Tutorial

11 min read

NiFi Scripted Components - the missing link between scripts and fully custom stuff

Custom components

As we probably know, the biggest strength of Apache Nifi is the large amount of ready-to-use components. There are, of course, situations where we need something custom that we can’t do with the use of available processors or it will make our flow unreadable, messy, ugly, the kind that you wouldn’t like to introduce to your parents. If you have any experience with Nifi then you have probably found some ways to handle this particular problem and (some of them are presented in the article here). The solution depends largely on the complexity of the processing. Available external components are also an important factor, but today we will focus on the internal features of Nifi. If it’s something simple, you could do with one or two bash commands then the ExecuteStreamCommand processor will do the rest of the job for you. It's very simple, it usually only requires one line of code and you’re good to go. If that’s not enough, it’s time to get out the big guns. ExecuteGroovyScript or ExecuteScript both provide a way to insert code directly into the processor and make it do whatever we want it to. It’s almost the perfect solution… Almost.

So what’s wrong with the scripts?

Even though script executors are great tools, they do have some downsides. We can more or less separate them into two kinds, based on their nature, explicitness and phase of development in which they appear.

Development phase, functional limitations

These are some that you can encounter while designing your flow or in the implementation, to name a few:

only two outgoing relationships
dependency updates issue
dynamic properties only
working in processor-like manner

As we can see, these are strictly related to the development phase. If we want to have more relationships, we need to set some attribute with status and later route the flowfile with RouteOnAttribute processor and as a rule we would like to keep the size of our flow to a minimum. If we want to update dependency jars, we also need to invalidate the processors that use them, otherwise they will use a cached (old) version of the jar. Dynamic properties make it impossible for us to use sensitive properties. Finally, the manner of working is problematic if we want to achieve functionality of e.g. a controller service.

It’s possible to make workarounds for those but they’re more like hacks rather than solutions.

Maintenance phase, good practice hurdles

Here instead of clear and explicit lack in functionality, we can see secondary consequences of the design.

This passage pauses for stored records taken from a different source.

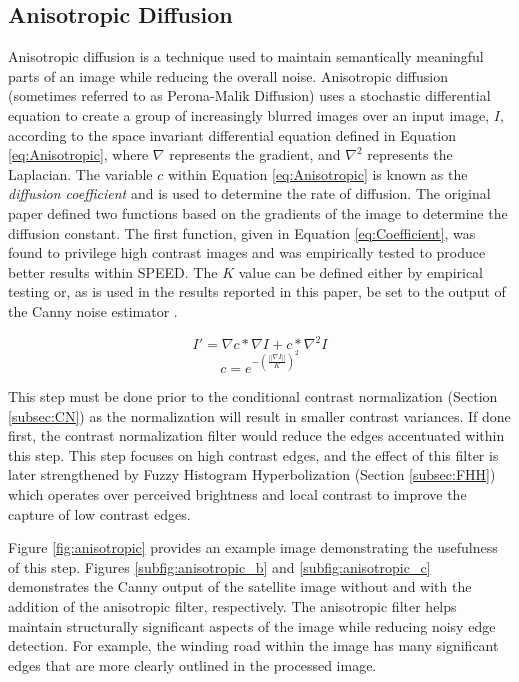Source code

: \documentclass[conference]{IEEEtran}
\begin{document}
\subsection{Anisotropic Diffusion}
\label{subsec:AD}

Anisotropic diffusion is a technique used to maintain semantically meaningful parts of an image while reducing the overall noise. Anisotropic diffusion (sometimes referred to as Perona-Malik Diffusion) uses a stochastic differential equation to create a group of increasingly blurred images over an input image, $I$, according to the space invariant differential equation defined in Equation \ref{eq:Anisotropic}, where $\nabla$ represents the gradient, and $\nabla^2$ represents the Laplacian. The variable $c$ within Equation \ref{eq:Anisotropic} is known as the \emph{diffusion coefficient} and is used to determine the rate of diffusion. The original paper defined two functions based on the gradients of the image to determine the diffusion constant. The first function, given in Equation \ref{eq:Coefficient}, was found to privilege high contrast images and was empirically tested to produce better results within SPEED. The $K$ value can be defined either by empirical testing or, as is used in the results reported in this paper, be set to the output of the Canny noise estimator \cite{Canny1986}. 

\begin{equation}
    \label{eq:Anisotropic}
    I' =\nabla c * \nabla I + c * \nabla^2 I
\end{equation}
\begin{equation}
    \label{eq:Coefficient}
    c = e^{-\left( \frac{||\nabla I ||}{K} \right)^2}
\end{equation}

This step must be done prior to the conditional contrast normalization (Section \ref{subsec:CN}) as the normalization will result in smaller contrast variances. If done first, the contrast normalization filter would reduce the edges accentuated within this step. This step focuses on high contrast edges, and the effect of this filter is later strengthened by Fuzzy Histogram Hyperbolization (Section \ref{subsec:FHH}) which operates over perceived brightness and local contrast to improve the capture of low contrast edges.

Figure \ref{fig:anisotropic} provides an example image demonstrating the usefulness of this step. Figures \ref{subfig:anisotropic_b} and \ref{subfig:anisotropic_c} demonstrates the Canny output of the satellite image without and with the addition of the anisotropic filter, respectively. The anisotropic filter helps maintain structurally significant aspects of the image while reducing noisy edge detection. For example, the winding road within the image has many significant edges that are more clearly outlined in the processed image.
\end{document}
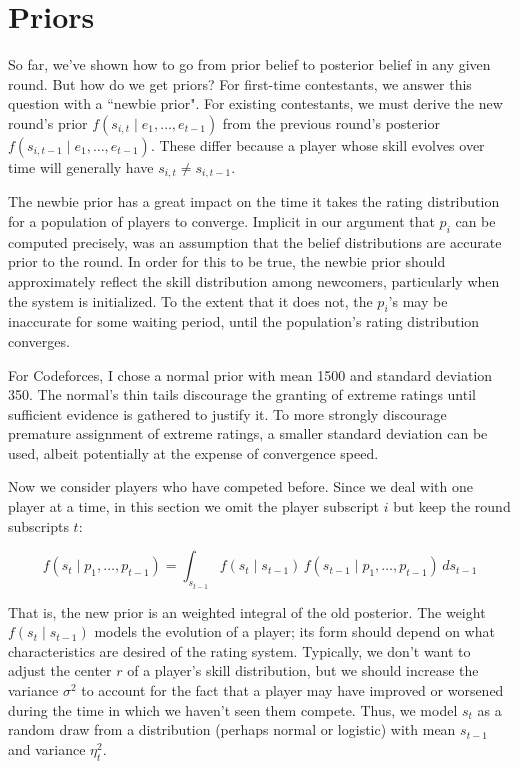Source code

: 
\section{Priors}

So far, we've shown how to go from prior belief to posterior belief in any given round. But how do we get priors? For first-time contestants, we answer this question with a ``newbie prior". For existing contestants, we must derive the new round's prior $f(s_{i,t} \mid e_1,\ldots,e_{t-1})$ from the previous round's posterior $f(s_{i,t-1} \mid e_1,\ldots,e_{t-1})$. These differ because a player whose skill evolves over time will generally have $s_{i,t} \ne s_{i,t-1}$.

The newbie prior has a great impact on the time it takes the rating distribution for a population of players to converge. Implicit in our argument that $p_i$ can be computed precisely, was an assumption that the belief distributions are accurate prior to the round. In order for this to be true, the newbie prior should approximately reflect the skill distribution among newcomers, particularly when the system is initialized. To the extent that it does not, the $p_i$'s may be inaccurate for some waiting period, until the population's rating distribution converges.

For Codeforces, I chose a normal prior with mean 1500 and standard deviation 350. The normal's thin tails discourage the granting of extreme ratings until sufficient evidence is gathered to justify it. To more strongly discourage premature assignment of extreme ratings, a smaller standard deviation can be used, albeit potentially at the expense of convergence speed.

Now we consider players who have competed before. Since we deal with one player at a time, in this section we omit the player subscript $i$ but keep the round subscripts $t$:

\[
f(s_t \mid p_1,\ldots,p_{t-1})
= \int_{s_{t-1}} f(s_t \mid s_{t-1}) \, f(s_{t-1} \mid p_1,\ldots,p_{t-1}) \,ds_{t-1}
\]

That is, the new prior is an weighted integral of the old posterior. The weight $f(s_t \mid s_{t-1})$ models the evolution of a player; its form should depend on what characteristics are desired of the rating system. Typically, we don't want to adjust the center $r$ of a player's skill distribution, but we should increase the variance $\sigma^2$ to account for the fact that a player may have improved or worsened during the time in which we haven't seen them compete. Thus, we model $s_t$ as a random draw from a distribution (perhaps normal or logistic) with mean $s_{t-1}$ and variance $\eta_t^2$.

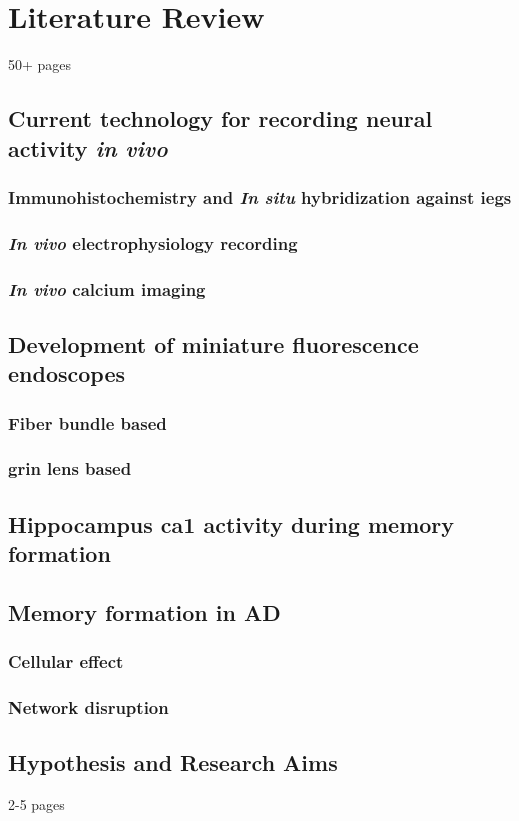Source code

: \chapter{Literature Review}
50+ pages

\section{Current technology for recording neural activity \textit{in vivo}}
\subsection{Immunohistochemistry and \textit{In situ} hybridization against \glspl{ieg}}
\subsection{\textit{In vivo} electrophysiology recording}
\subsection{\textit{In vivo} calcium imaging}

\section{Development of miniature fluorescence endoscopes}
\subsection{Fiber bundle based}
\subsection{\gls{grin} lens based}

\section{Hippocampus \gls{ca1} activity during memory formation}

\section{Memory formation in \gls{AD}}
\subsection{Cellular effect}
\subsection{Network disruption}

\section{Hypothesis and Research Aims}
2-5 pages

While they may not seem that important to the developer that creates the first PoC version of the flow, they definitely can make someone trying to make changes in the flow a year later question the qualifications and sanity of the creator. Among others:

lack of testing frameworks or good practices
incentive for using implicit arguments
no way of describing the properties

The first one is quite obvious, we want to test our changes and do regression tests. Frameworks for automatic tests are a blessing that we often don't appreciate enough in normal programming. Two of the following require more explanation.

The devil lies in the implicit

As we know the Nifi is full of implicit values that we pass on throughout the flow in the form of attributes. Using attributes is convenient, but we need to remember that if we create a custom component, we need to make it visible somehow, that we are in fact using them.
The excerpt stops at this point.